=== Data for processing ===

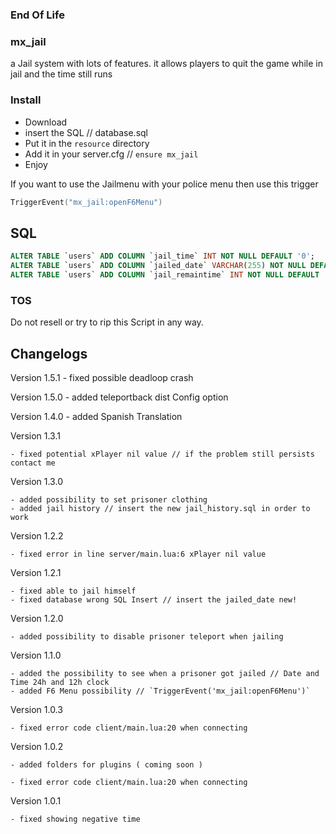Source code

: ### End Of Life

### mx_jail

a Jail system with lots of features. 
it allows players to quit the game while in jail and the time still runs


### Install
- Download
- insert the SQL // database.sql
- Put it in the `resource` directory
- Add it in your server.cfg // `ensure mx_jail`
- Enjoy

If you want to use the Jailmenu with your police menu then use this trigger

```lua
TriggerEvent("mx_jail:openF6Menu")
```


## SQL
```sql
ALTER TABLE `users` ADD COLUMN `jail_time` INT NOT NULL DEFAULT '0';
ALTER TABLE `users` ADD COLUMN `jailed_date` VARCHAR(255) NOT NULL DEFAULT 'No Date';
ALTER TABLE `users` ADD COLUMN `jail_remaintime` INT NOT NULL DEFAULT '0';
```

### TOS

Do not resell or try to rip this Script in any way.


## Changelogs

Version 1.5.1
    - fixed possible deadloop crash

Version 1.5.0
    - added teleportback dist Config option

Version 1.4.0
    - added Spanish Translation

Version 1.3.1

    - fixed potential xPlayer nil value // if the problem still persists contact me

Version 1.3.0

    - added possibility to set prisoner clothing
    - added jail history // insert the new jail_history.sql in order to work

Version 1.2.2

    - fixed error in line server/main.lua:6 xPlayer nil value

Version 1.2.1

    - fixed able to jail himself
    - fixed database wrong SQL Insert // insert the jailed_date new!

Version 1.2.0

    - added possibility to disable prisoner teleport when jailing

Version 1.1.0

    - added the possibility to see when a prisoner got jailed // Date and Time 24h and 12h clock
    - added F6 Menu possibility // `TriggerEvent('mx_jail:openF6Menu')`


Version 1.0.3
    
    - fixed error code client/main.lua:20 when connecting

Version 1.0.2
    
    - added folders for plugins ( coming soon )
    
    - fixed error code client/main.lua:20 when connecting

Version 1.0.1
    
    - fixed showing negative time
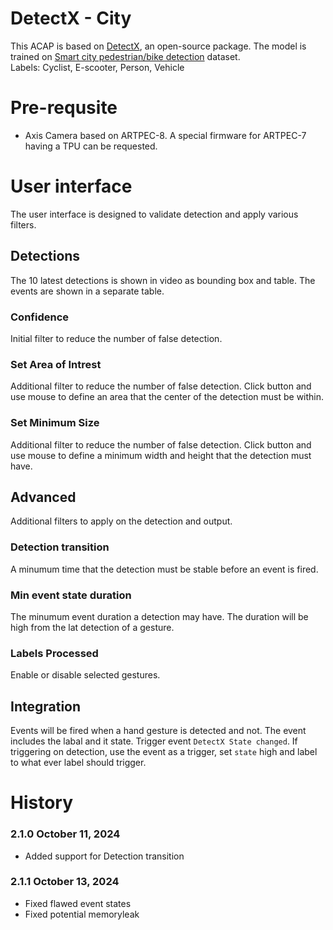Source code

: # DetectX - City

This ACAP is based on [DetectX](https://github.com/pandosme/DetectX), an open-source package.
The model is trained on [Smart city pedestrian/bike detection](https://universe.roboflow.com/simone-bernabe/smart-city-pedestrian-bike-detection/dataset/23) dataset.  
Labels: Cyclist, E-scooter, Person, Vehicle


# Pre-requsite
- Axis Camera based on ARTPEC-8.  A special firmware for ARTPEC-7 having a TPU can be requested.

# User interface
The user interface is designed to validate detection and apply various filters.

## Detections
The 10 latest detections is shown in video as bounding box and table.  The events are shown in a separate table.

### Confidence
Initial filter to reduce the number of false detection. 

### Set Area of Intrest
Additional filter to reduce the number of false detection. Click button and use mouse to define an area that the center of the detection must be within.

### Set Minimum Size
Additional filter to reduce the number of false detection. Click button and use mouse to define a minimum width and height that the detection must have.

## Advanced
Additional filters to apply on the detection and output.

### Detection transition
A minumum time that the detection must be stable before an event is fired.

### Min event state duration
The minumum event duration a detection may have.  The duration will be high from the lat detection of a gesture.

### Labels Processed
Enable or disable selected gestures.

## Integration
Events will be fired when a hand gesture is detected and not.  The event includes the labal and it state.
Trigger event ```DetectX State changed```.  If triggering on detection, use the event as a trigger, set ```state``` high and label to what ever label should trigger.  

# History

### 2.1.0	October 11, 2024
- Added support for Detection transition

### 2.1.1	October 13, 2024
- Fixed flawed event states
- Fixed potential memoryleak
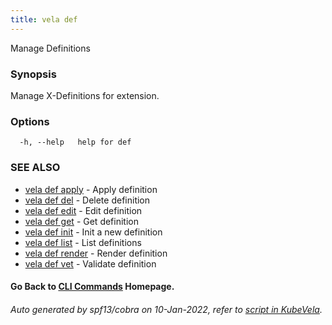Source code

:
 ```yaml
---
title: vela def
---
```


Manage Definitions

### Synopsis

Manage X-Definitions for extension.

### Options

```
  -h, --help   help for def
```

### SEE ALSO


* [vela def apply](vela_def_apply)	 - Apply definition
* [vela def del](vela_def_del)	 - Delete definition
* [vela def edit](vela_def_edit)	 - Edit definition
* [vela def get](vela_def_get)	 - Get definition
* [vela def init](vela_def_init)	 - Init a new definition
* [vela def list](vela_def_list)	 - List definitions
* [vela def render](vela_def_render)	 - Render definition
* [vela def vet](vela_def_vet)	 - Validate definition

#### Go Back to [CLI Commands](vela) Homepage.


###### Auto generated by spf13/cobra on 10-Jan-2022, refer to [script in KubeVela](https://github.com/oam-dev/kubevela/tree/master/hack/docgen).
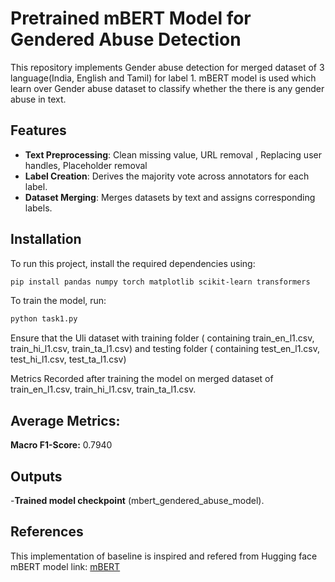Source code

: # Pretrained mBERT Model for Gendered Abuse Detection

This repository implements Gender abuse detection for merged dataset of 3 language(India, English and Tamil) for label 1. mBERT model is used which learn over Gender abuse dataset to classify whether the there is any gender abuse in text.

## Features

- **Text Preprocessing**: Clean missing value, URL removal , Replacing user handles, Placeholder removal 
- **Label Creation**: Derives the majority vote across annotators for each label.
- **Dataset Merging**: Merges datasets by text and assigns corresponding labels.

## Installation

To run this project, install the required dependencies using:

```bash
pip install pandas numpy torch matplotlib scikit-learn transformers 
```

To train the model, run:
```bash
python task1.py
```

Ensure that the Uli dataset with training folder ( containing train_en_l1.csv, train_hi_l1.csv, train_ta_l1.csv) and testing folder ( containing test_en_l1.csv, test_hi_l1.csv, test_ta_l1.csv)

Metrics Recorded after training the model on merged dataset of train_en_l1.csv, train_hi_l1.csv, train_ta_l1.csv.

## Average Metrics:

**Macro F1-Score:** 0.7940

## Outputs
<!-- -**Training history plots** (output_plots/training_history_fold_X.png). -->
-**Trained model checkpoint** (mbert_gendered_abuse_model).

## References
This implementation of baseline is inspired and refered from Hugging face mBERT model 
link: [mBERT ](https://huggingface.co/google-bert/bert-base-multilingual-cased)
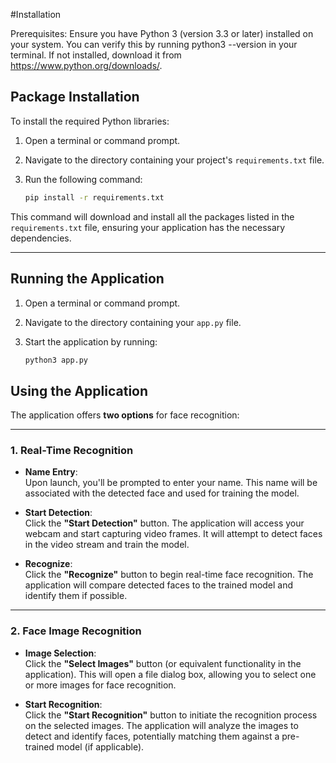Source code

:#Installation

Prerequisites: Ensure you have Python 3 (version 3.3 or later) installed on your system. You can verify this by running python3 --version in your terminal. If not installed, download it from https://www.python.org/downloads/.

## Package Installation

To install the required Python libraries:

1. Open a terminal or command prompt.
2. Navigate to the directory containing your project's `requirements.txt` file.
3. Run the following command:

   ```bash
   pip install -r requirements.txt
   ```

This command will download and install all the packages listed in the `requirements.txt` file, ensuring your application has the necessary dependencies.

---

## Running the Application

1. Open a terminal or command prompt.
2. Navigate to the directory containing your `app.py` file.
3. Start the application by running:

   ```bash
   python3 app.py
   ```

## Using the Application

The application offers **two options** for face recognition:

---

### 1. Real-Time Recognition

- **Name Entry**:  
  Upon launch, you'll be prompted to enter your name. This name will be associated with the detected face and used for training the model.

- **Start Detection**:  
  Click the **"Start Detection"** button. The application will access your webcam and start capturing video frames. It will attempt to detect faces in the video stream and train the model.

- **Recognize**:  
  Click the **"Recognize"** button to begin real-time face recognition. The application will compare detected faces to the trained model and identify them if possible.

---

### 2. Face Image Recognition

- **Image Selection**:  
  Click the **"Select Images"** button (or equivalent functionality in the application). This will open a file dialog box, allowing you to select one or more images for face recognition.

- **Start Recognition**:  
  Click the **"Start Recognition"** button to initiate the recognition process on the selected images. The application will analyze the images to detect and identify faces, potentially matching them against a pre-trained model (if applicable).
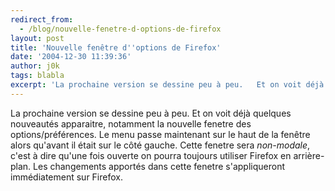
 ```yaml
---
redirect_from:
  - /blog/nouvelle-fenetre-d-options-de-firefox
layout: post
title: 'Nouvelle fenêtre d''options de Firefox'
date: '2004-12-30 11:39:36'
author: j0k
tags: blabla
excerpt: 'La prochaine version se dessine peu à peu.   Et on voit déjà quelques nouveautés apparaitre, notamment la nouvelle fenetre des options/préférences.   Le menu passe maintenant sur le haut de la fenêtre alors qu''avant il était sur le côté gauche. Cette fenetre sera *non-modale*, c''est à dire qu''une fois ouverte on pourra toujours utiliser Firefox en arrière-plan.      ...'
---
```


La prochaine version se dessine peu à peu.   Et on voit déjà quelques nouveautés apparaitre, notamment la nouvelle fenetre des options/préférences.   Le menu passe maintenant sur le haut de la fenêtre alors qu'avant il était sur le côté gauche. Cette fenetre sera *non-modale*, c'est à dire qu'une fois ouverte on pourra toujours utiliser Firefox en arrière-plan. Les changements apportés dans cette fenetre s'appliqueront immédiatement sur Firefox.
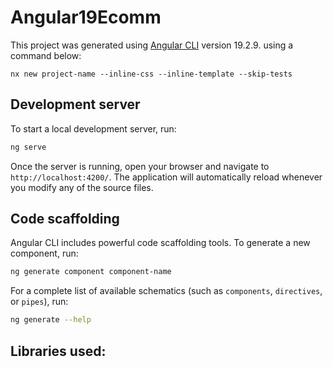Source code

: # Angular19Ecomm

This project was generated using [Angular CLI](https://github.com/angular/angular-cli) version 19.2.9. using a command below:
```
nx new project-name --inline-css --inline-template --skip-tests
```

## Development server

To start a local development server, run:

```bash
ng serve
```

Once the server is running, open your browser and navigate to `http://localhost:4200/`. The application will automatically reload whenever you modify any of the source files.

## Code scaffolding

Angular CLI includes powerful code scaffolding tools. To generate a new component, run:

```bash
ng generate component component-name
```

For a complete list of available schematics (such as `components`, `directives`, or `pipes`), run:

```bash
ng generate --help
```

## Libraries used:
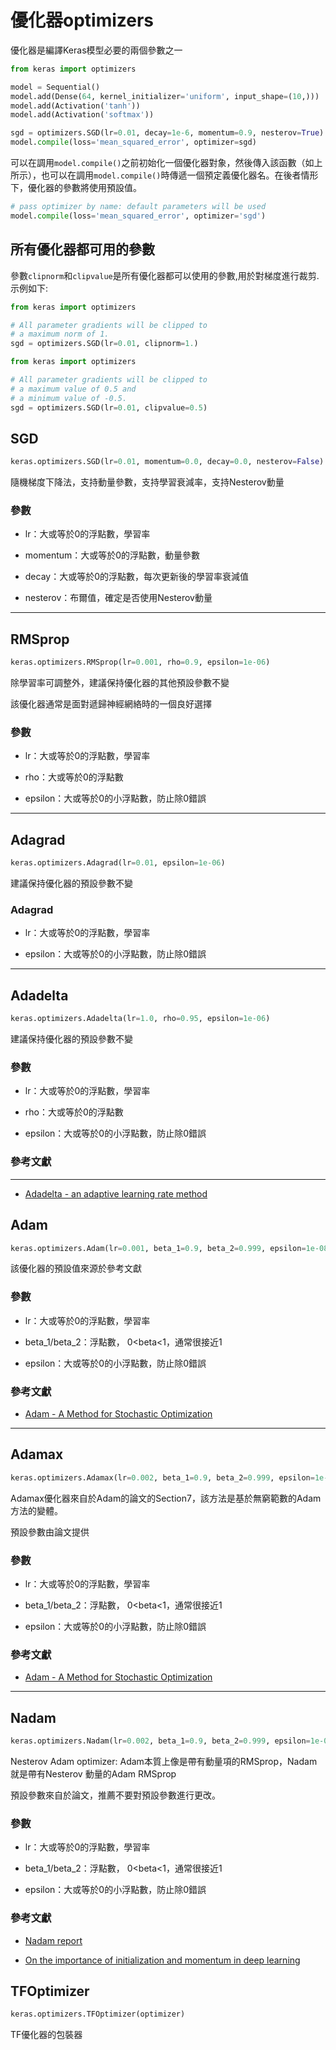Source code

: # 優化器optimizers

優化器是編譯Keras模型必要的兩個參數之一
```python
from keras import optimizers

model = Sequential()
model.add(Dense(64, kernel_initializer='uniform', input_shape=(10,)))
model.add(Activation('tanh'))
model.add(Activation('softmax'))

sgd = optimizers.SGD(lr=0.01, decay=1e-6, momentum=0.9, nesterov=True)
model.compile(loss='mean_squared_error', optimizer=sgd)
```

可以在調用```model.compile()```之前初始化一個優化器對象，然後傳入該函數（如上所示），也可以在調用```model.compile()```時傳遞一個預定義優化器名。在後者情形下，優化器的參數將使用預設值。
```python
# pass optimizer by name: default parameters will be used
model.compile(loss='mean_squared_error', optimizer='sgd')
```
## 所有優化器都可用的參數
參數```clipnorm```和```clipvalue```是所有優化器都可以使用的參數,用於對梯度進行裁剪.示例如下:
```python
from keras import optimizers

# All parameter gradients will be clipped to
# a maximum norm of 1.
sgd = optimizers.SGD(lr=0.01, clipnorm=1.)
```
```python
from keras import optimizers

# All parameter gradients will be clipped to
# a maximum value of 0.5 and
# a minimum value of -0.5.
sgd = optimizers.SGD(lr=0.01, clipvalue=0.5)
```

## SGD
```python
keras.optimizers.SGD(lr=0.01, momentum=0.0, decay=0.0, nesterov=False)
```
隨機梯度下降法，支持動量參數，支持學習衰減率，支持Nesterov動量

### 參數

* lr：大或等於0的浮點數，學習率

* momentum：大或等於0的浮點數，動量參數

* decay：大或等於0的浮點數，每次更新後的學習率衰減值

* nesterov：布爾值，確定是否使用Nesterov動量

***

## RMSprop
```python
keras.optimizers.RMSprop(lr=0.001, rho=0.9, epsilon=1e-06)
```
除學習率可調整外，建議保持優化器的其他預設參數不變

該優化器通常是面對遞歸神經網絡時的一個良好選擇

### 參數

* lr：大或等於0的浮點數，學習率

* rho：大或等於0的浮點數

* epsilon：大或等於0的小浮點數，防止除0錯誤

***

## Adagrad
```python
keras.optimizers.Adagrad(lr=0.01, epsilon=1e-06)
```
建議保持優化器的預設參數不變

### Adagrad

* lr：大或等於0的浮點數，學習率

* epsilon：大或等於0的小浮點數，防止除0錯誤

***

## Adadelta
```python
keras.optimizers.Adadelta(lr=1.0, rho=0.95, epsilon=1e-06)
```
建議保持優化器的預設參數不變

### 參數

* lr：大或等於0的浮點數，學習率

* rho：大或等於0的浮點數

* epsilon：大或等於0的小浮點數，防止除0錯誤

### 參考文獻

***

* [Adadelta - an adaptive learning rate method](http://arxiv.org/abs/1212.5701)

## Adam
```python
keras.optimizers.Adam(lr=0.001, beta_1=0.9, beta_2=0.999, epsilon=1e-08)
```

該優化器的預設值來源於參考文獻

### 參數

* lr：大或等於0的浮點數，學習率

* beta_1/beta_2：浮點數， 0<beta<1，通常很接近1

* epsilon：大或等於0的小浮點數，防止除0錯誤

### 參考文獻

* [Adam - A Method for Stochastic Optimization](http://arxiv.org/abs/1412.6980v8)

***

## Adamax
```python
keras.optimizers.Adamax(lr=0.002, beta_1=0.9, beta_2=0.999, epsilon=1e-08)
```

Adamax優化器來自於Adam的論文的Section7，該方法是基於無窮範數的Adam方法的變體。

預設參數由論文提供

### 參數

* lr：大或等於0的浮點數，學習率

* beta_1/beta_2：浮點數， 0<beta<1，通常很接近1

* epsilon：大或等於0的小浮點數，防止除0錯誤

### 參考文獻

* [Adam - A Method for Stochastic Optimization](http://arxiv.org/abs/1412.6980v8)

***

## Nadam

```python
keras.optimizers.Nadam(lr=0.002, beta_1=0.9, beta_2=0.999, epsilon=1e-08, schedule_decay=0.004)
```

Nesterov Adam optimizer: Adam本質上像是帶有動量項的RMSprop，Nadam就是帶有Nesterov 動量的Adam RMSprop

預設參數來自於論文，推薦不要對預設參數進行更改。

### 參數

* lr：大或等於0的浮點數，學習率

* beta_1/beta_2：浮點數， 0<beta<1，通常很接近1

* epsilon：大或等於0的小浮點數，防止除0錯誤

### 參考文獻

* [Nadam report](http://cs229.stanford.edu/proj2015/054_report.pdf)

* [On the importance of initialization and momentum in deep learning](http://www.cs.toronto.edu/~fritz/absps/momentum.pdf)

## TFOptimizer
```python
keras.optimizers.TFOptimizer(optimizer)
```
TF優化器的包裝器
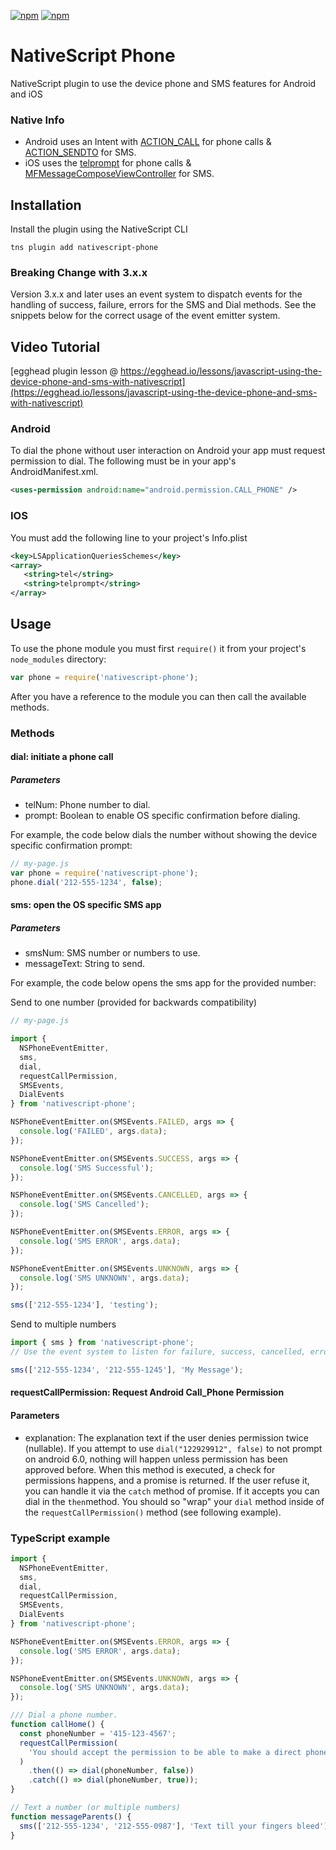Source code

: [![npm](https://img.shields.io/npm/v/nativescript-phone.svg)](https://www.npmjs.com/package/nativescript-phone)
[![npm](https://img.shields.io/npm/dt/nativescript-phone.svg?label=npm%20downloads)](https://www.npmjs.com/package/nativescript-phone)

# NativeScript Phone

NativeScript plugin to use the device phone and SMS features for Android and iOS

### Native Info

- Android uses an Intent with [ACTION_CALL](https://developer.android.com/reference/android/content/Intent.html#ACTION_CALL) for phone calls & [ACTION_SENDTO](https://developer.android.com/reference/android/content/Intent.html#ACTION_SENDTO) for SMS.
- iOS uses the [telprompt](https://developer.apple.com/library/content/featuredarticles/iPhoneURLScheme_Reference/PhoneLinks/PhoneLinks.html) for phone calls & [MFMessageComposeViewController](https://developer.apple.com/reference/messageui/mfmessagecomposeviewcontroller) for SMS.

## Installation

Install the plugin using the NativeScript CLI

```
tns plugin add nativescript-phone
```

### Breaking Change with 3.x.x

Version 3.x.x and later uses an event system to dispatch events for the handling of success, failure, errors for the SMS and Dial methods.
See the snippets below for the correct usage of the event emitter system.

## Video Tutorial

[egghead plugin lesson @ https://egghead.io/lessons/javascript-using-the-device-phone-and-sms-with-nativescript](https://egghead.io/lessons/javascript-using-the-device-phone-and-sms-with-nativescript)

### Android

To dial the phone without user interaction on Android your app must request permission to dial. The following must be in your app's AndroidManifest.xml.

```xml
<uses-permission android:name="android.permission.CALL_PHONE" />
```

### IOS

You must add the following line to your project's Info.plist

```xml
<key>LSApplicationQueriesSchemes</key>
<array>
   <string>tel</string>
   <string>telprompt</string>
</array>
```

## Usage

To use the phone module you must first `require()` it from your project's `node_modules` directory:

```js
var phone = require('nativescript-phone');
```

After you have a reference to the module you can then call the available methods.

### Methods

#### dial: initiate a phone call

##### Parameters

- telNum: Phone number to dial.
- prompt: Boolean to enable OS specific confirmation before dialing.

For example, the code below dials the number without showing the device specific confirmation prompt:

```js
// my-page.js
var phone = require('nativescript-phone');
phone.dial('212-555-1234', false);
```

#### sms: open the OS specific SMS app

##### Parameters

- smsNum: SMS number or numbers to use.
- messageText: String to send.

For example, the code below opens the sms app for the provided number:

Send to one number (provided for backwards compatibility)

```js
// my-page.js

import {
  NSPhoneEventEmitter,
  sms,
  dial,
  requestCallPermission,
  SMSEvents,
  DialEvents
} from 'nativescript-phone';

NSPhoneEventEmitter.on(SMSEvents.FAILED, args => {
  console.log('FAILED', args.data);
});

NSPhoneEventEmitter.on(SMSEvents.SUCCESS, args => {
  console.log('SMS Successful');
});

NSPhoneEventEmitter.on(SMSEvents.CANCELLED, args => {
  console.log('SMS Cancelled');
});

NSPhoneEventEmitter.on(SMSEvents.ERROR, args => {
  console.log('SMS ERROR', args.data);
});

NSPhoneEventEmitter.on(SMSEvents.UNKNOWN, args => {
  console.log('SMS UNKNOWN', args.data);
});

sms(['212-555-1234'], 'testing');
```

Send to multiple numbers

```js
import { sms } from 'nativescript-phone';
// Use the event system to listen for failure, success, cancelled, error events

sms(['212-555-1234', '212-555-1245'], 'My Message');
```

#### requestCallPermission: Request Android Call_Phone Permission

#### Parameters

- explanation: The explanation text if the user denies permission twice (nullable).
  If you attempt to use `dial("122929912", false)` to not prompt on android 6.0, nothing will happen unless permission has been approved before.
  When this method is executed, a check for permissions happens, and a promise is returned.
  If the user refuse it, you can handle it via the `catch` method of promise. If it accepts you can dial in the `then`method.
  You should so "wrap" your `dial` method inside of the `requestCallPermission()` method (see following example).

### TypeScript example

```ts
import {
  NSPhoneEventEmitter,
  sms,
  dial,
  requestCallPermission,
  SMSEvents,
  DialEvents
} from 'nativescript-phone';

NSPhoneEventEmitter.on(SMSEvents.ERROR, args => {
  console.log('SMS ERROR', args.data);
});

NSPhoneEventEmitter.on(SMSEvents.UNKNOWN, args => {
  console.log('SMS UNKNOWN', args.data);
});

/// Dial a phone number.
function callHome() {
  const phoneNumber = '415-123-4567';
  requestCallPermission(
    'You should accept the permission to be able to make a direct phone call.'
  )
    .then(() => dial(phoneNumber, false))
    .catch(() => dial(phoneNumber, true));
}

// Text a number (or multiple numbers)
function messageParents() {
  sms(['212-555-1234', '212-555-0987'], 'Text till your fingers bleed');
}
```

=== Task objective ===
Take the material above from its first line through the line holding "Version 1.0.3" and set it down exactly, without the pictures.

=== Answer box ===
Source code

: ### End Of Life

### mx_jail

a Jail system with lots of features. 
it allows players to quit the game while in jail and the time still runs


### Install
- Download
- insert the SQL // database.sql
- Put it in the `resource` directory
- Add it in your server.cfg // `ensure mx_jail`
- Enjoy

If you want to use the Jailmenu with your police menu then use this trigger

```lua
TriggerEvent("mx_jail:openF6Menu")
```


## SQL
```sql
ALTER TABLE `users` ADD COLUMN `jail_time` INT NOT NULL DEFAULT '0';
ALTER TABLE `users` ADD COLUMN `jailed_date` VARCHAR(255) NOT NULL DEFAULT 'No Date';
ALTER TABLE `users` ADD COLUMN `jail_remaintime` INT NOT NULL DEFAULT '0';
```

### TOS

Do not resell or try to rip this Script in any way.


## Changelogs

Version 1.5.1
    - fixed possible deadloop crash

Version 1.5.0
    - added teleportback dist Config option

Version 1.4.0
    - added Spanish Translation

Version 1.3.1

    - fixed potential xPlayer nil value // if the problem still persists contact me

Version 1.3.0

    - added possibility to set prisoner clothing
    - added jail history // insert the new jail_history.sql in order to work

Version 1.2.2

    - fixed error in line server/main.lua:6 xPlayer nil value

Version 1.2.1

    - fixed able to jail himself
    - fixed database wrong SQL Insert // insert the jailed_date new!

Version 1.2.0

    - added possibility to disable prisoner teleport when jailing

Version 1.1.0

    - added the possibility to see when a prisoner got jailed // Date and Time 24h and 12h clock
    - added F6 Menu possibility // `TriggerEvent('mx_jail:openF6Menu')`


Version 1.0.3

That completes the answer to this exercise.